Forum Moderators: open
I saw a method one time that sent only a javascript decoding function plus a huge encoded string. It decoded the text on the fly and document.write'ed it back to the screen. Definately a good way to have Google forget all about you.
Also, if you take advantage of the noarchive feature, people won't necessarily be able to get the same page that Google got.
Combining the two does put you under more scrutinty, as Google will review pages that use the noarchive more often that regular pages, but - if you are worried about somebody stealing your hard work, it's a good way to go.
One trick is to serve a visitor a 'poison' version, with some special tags in it.
Then, if anybody steals and doesn't do a thorough job of find / replacing, you'll know that they got the page from you. :)
Hope that helps.
I just found out one of my sites had been hijacked, and I'm still puzzling over the best course of action. Had I taken the measures I described above, there would not have been the issue I'm wrestling with know, after my stuff has been stolen.
If I saw a page that had 'protection' id 'krack' whatever 'protection' was in place just because im like that :D
<!-- Error while reading source file -->
Anyway, the best HTML encryption I've seen is encoding the HTML in hex with a function on top of it. You can decode some of it, but you need to know JavaScript to get all the HTML. For kicks, I ran that page through SimSpider [searchengineworld.com]. Guess what only the non-encrypted parts got crawled.
There are several methods of decrypting the source for this page; easiest is Mozilla's trusty DOM inspector. Just view the page in Mozilla, open the DOM inspector, select <HTML> as the node you wish to view, right-click and select "Copy XML." Open a text editor and paste the source into a new document. The page source is now yours to do with as you see fit.
If you want the link to the site it is explained in detail, sticky me. (If that is ok, otherwise I'll delete this sentence if you notify me about the why...)
There are several Javascript solutions that will scramble the HTML, and write the content out to the browser. I have used these scripts when I had text that I didn't want visitors to be able to copy and paste, or where we don't want the links to be easy to extract. But we didn't want these pages indexed by search engines.
The original question was whether there is a potential Google penalty. This really depends on what you're doing, and what Google decides to do. If you send Google some HTML that isn't the same thing that's displayed in the visitor's browser, you're taking a risk.
I've seen one script that is used to hide affiliate links, that hijacks the merchant's page content for display and allows hidden text to be placed on the page.

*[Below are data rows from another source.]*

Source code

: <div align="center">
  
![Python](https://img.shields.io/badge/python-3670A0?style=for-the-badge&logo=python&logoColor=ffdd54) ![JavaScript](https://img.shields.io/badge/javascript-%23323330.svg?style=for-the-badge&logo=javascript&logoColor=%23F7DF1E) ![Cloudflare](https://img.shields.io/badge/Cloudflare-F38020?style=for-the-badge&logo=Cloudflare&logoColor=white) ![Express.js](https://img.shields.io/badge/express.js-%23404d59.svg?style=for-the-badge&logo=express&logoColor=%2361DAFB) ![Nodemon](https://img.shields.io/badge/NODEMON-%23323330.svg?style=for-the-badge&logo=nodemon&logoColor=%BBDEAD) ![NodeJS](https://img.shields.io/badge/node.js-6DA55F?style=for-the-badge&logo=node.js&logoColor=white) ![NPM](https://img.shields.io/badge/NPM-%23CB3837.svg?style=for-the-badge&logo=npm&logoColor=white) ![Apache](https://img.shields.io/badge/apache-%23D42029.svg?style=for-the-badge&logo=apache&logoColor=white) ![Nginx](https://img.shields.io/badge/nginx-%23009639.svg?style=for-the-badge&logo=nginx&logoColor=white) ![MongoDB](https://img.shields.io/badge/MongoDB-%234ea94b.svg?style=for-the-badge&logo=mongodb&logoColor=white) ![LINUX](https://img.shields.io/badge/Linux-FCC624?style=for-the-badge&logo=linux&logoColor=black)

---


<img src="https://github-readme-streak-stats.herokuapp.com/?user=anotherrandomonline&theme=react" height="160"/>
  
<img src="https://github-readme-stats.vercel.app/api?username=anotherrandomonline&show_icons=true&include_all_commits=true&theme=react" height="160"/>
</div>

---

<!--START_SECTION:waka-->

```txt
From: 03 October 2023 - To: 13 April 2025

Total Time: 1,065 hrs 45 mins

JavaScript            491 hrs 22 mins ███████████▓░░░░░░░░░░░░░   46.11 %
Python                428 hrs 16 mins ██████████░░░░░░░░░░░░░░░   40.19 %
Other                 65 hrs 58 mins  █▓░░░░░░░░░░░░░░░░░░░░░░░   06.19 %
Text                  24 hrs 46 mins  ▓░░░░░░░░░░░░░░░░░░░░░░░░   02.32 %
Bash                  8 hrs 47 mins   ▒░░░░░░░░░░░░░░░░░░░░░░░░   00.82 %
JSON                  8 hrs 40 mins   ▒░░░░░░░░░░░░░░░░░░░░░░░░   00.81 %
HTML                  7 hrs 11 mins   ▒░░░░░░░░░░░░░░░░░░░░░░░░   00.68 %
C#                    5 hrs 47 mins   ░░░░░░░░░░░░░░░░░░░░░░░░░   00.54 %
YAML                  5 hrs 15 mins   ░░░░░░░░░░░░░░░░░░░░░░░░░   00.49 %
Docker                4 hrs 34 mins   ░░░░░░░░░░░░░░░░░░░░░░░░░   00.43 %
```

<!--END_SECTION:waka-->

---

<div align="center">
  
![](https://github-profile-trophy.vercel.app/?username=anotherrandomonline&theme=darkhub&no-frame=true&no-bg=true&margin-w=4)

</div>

I would have to guess that they would penalize this if they caught it.
The Mozilla DOM Inspector makes it pretty easy. I haven't found a Javascript scheme that it can't unravel. ruserious already posted the basic instructions, here's a more step by step version.
1. Get Mozilla, make sure you install the Inspector (full or custom install).
2. Go under the Tools menu; Web Development; DOM Inspector.
3. In the DOM Inspector, go under File; Inspect a URL. Type in the URL you want to inspect.
4. After it loads, right-click on the "HTML" node, select "Copy XML"
5. Paste the clipboard contents into a text editor - there's the "hidden" source code.
> 1) Can google-bot still spider the site and retrieve
> the actual verbiage for listing?
It depends: if your software uses Java Applets or pure JavaScript for encrypting the whole HTML code, then Googlbot will see only the submitted result. And this is nothing similar to HTML. As a fact Googlebot will not spider your page and not include it to the index.
If your server submits HTML (in one line worm, for example) or HTML with just a view JavaScripts, the spider will have no problems.
> 2) Does google penalize for using protective measures?
No, but not to be in the Google index is also some sort of penalty.
Chances are, you'll get one stolen eventually - I've had this happen several times.
The thing I mentioned, regarding 'feeding a bad page to the user' is just that: cloak a page, make sure you have a 'human' or well known pagejacking / downloading software.
Then, when a person comes calling, do things to the page that would make it rank differently - but still appear to be the same.
Eg - multiple title tags.
Meta info - stuff it silly.
<!-- comment out a bunch of stuff that people might think was 'optimized' content --!>
Change up the presentation - eg, use an H1 tag - but the visitor gets a <p> tag - both of which would be disguised with css / so the appearance might be the same.
Things along those lines. Between that, and custom CSS files for different visitors, you should be fine. Oh, and of course the obfuscated javascript.
If you do all those things, you can be assured that anybody who pagejacks you will have a tough time indeed figuring out heads or tales of our your source code.
Thus, giving you, more time to spend on making money in the long run, and your competitors ample opportunity to 'chase their tails'.
But, neither matters... the first is noticable, and the second can be gleaned by visiting the various search engines, and finding what they are grabbing from the tags using a few smart but simple queries to narrow down the keywords - or by using a number of the submission related tools to grab the page's head section and display them to you.
- Rob